#### [PROBLEM REQUIREMENTS]
Bring together all lines of the material below that contain the string "from".

━━ RECORDS TO PROCESS

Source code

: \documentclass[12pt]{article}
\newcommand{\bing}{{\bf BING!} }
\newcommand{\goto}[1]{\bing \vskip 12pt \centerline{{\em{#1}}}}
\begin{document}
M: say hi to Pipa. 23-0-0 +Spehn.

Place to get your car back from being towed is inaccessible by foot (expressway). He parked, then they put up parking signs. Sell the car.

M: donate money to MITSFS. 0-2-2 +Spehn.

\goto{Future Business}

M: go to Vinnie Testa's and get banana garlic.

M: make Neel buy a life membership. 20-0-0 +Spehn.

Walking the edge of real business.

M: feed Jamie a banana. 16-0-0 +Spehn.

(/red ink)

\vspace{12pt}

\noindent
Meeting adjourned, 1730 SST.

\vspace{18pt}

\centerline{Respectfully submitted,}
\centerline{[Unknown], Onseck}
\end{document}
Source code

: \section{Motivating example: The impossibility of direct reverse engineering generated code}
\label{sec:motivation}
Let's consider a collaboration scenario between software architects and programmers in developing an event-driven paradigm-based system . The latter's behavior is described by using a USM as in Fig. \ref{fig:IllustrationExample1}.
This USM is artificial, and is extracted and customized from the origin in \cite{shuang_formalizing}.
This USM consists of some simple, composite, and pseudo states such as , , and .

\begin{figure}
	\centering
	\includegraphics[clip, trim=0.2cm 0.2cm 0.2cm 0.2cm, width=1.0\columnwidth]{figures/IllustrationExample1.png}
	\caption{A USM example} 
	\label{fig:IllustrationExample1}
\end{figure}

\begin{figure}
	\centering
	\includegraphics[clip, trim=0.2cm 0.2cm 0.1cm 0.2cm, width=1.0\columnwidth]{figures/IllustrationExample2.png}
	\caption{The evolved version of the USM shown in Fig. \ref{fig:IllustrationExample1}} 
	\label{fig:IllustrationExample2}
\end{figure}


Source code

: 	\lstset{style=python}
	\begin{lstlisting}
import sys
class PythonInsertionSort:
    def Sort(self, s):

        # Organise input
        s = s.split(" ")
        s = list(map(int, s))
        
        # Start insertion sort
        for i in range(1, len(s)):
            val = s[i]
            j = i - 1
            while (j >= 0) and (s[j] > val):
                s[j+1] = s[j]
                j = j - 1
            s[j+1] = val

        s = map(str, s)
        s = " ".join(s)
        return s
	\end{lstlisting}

━━━━

#### [EXPECTED ANSWER]
Place to get your car back from being towed is inaccessible by foot (expressway). He parked, then they put up parking signs. Sell the car.
This USM is artificial, and is extracted and customized from the origin in \cite{shuang_formalizing}.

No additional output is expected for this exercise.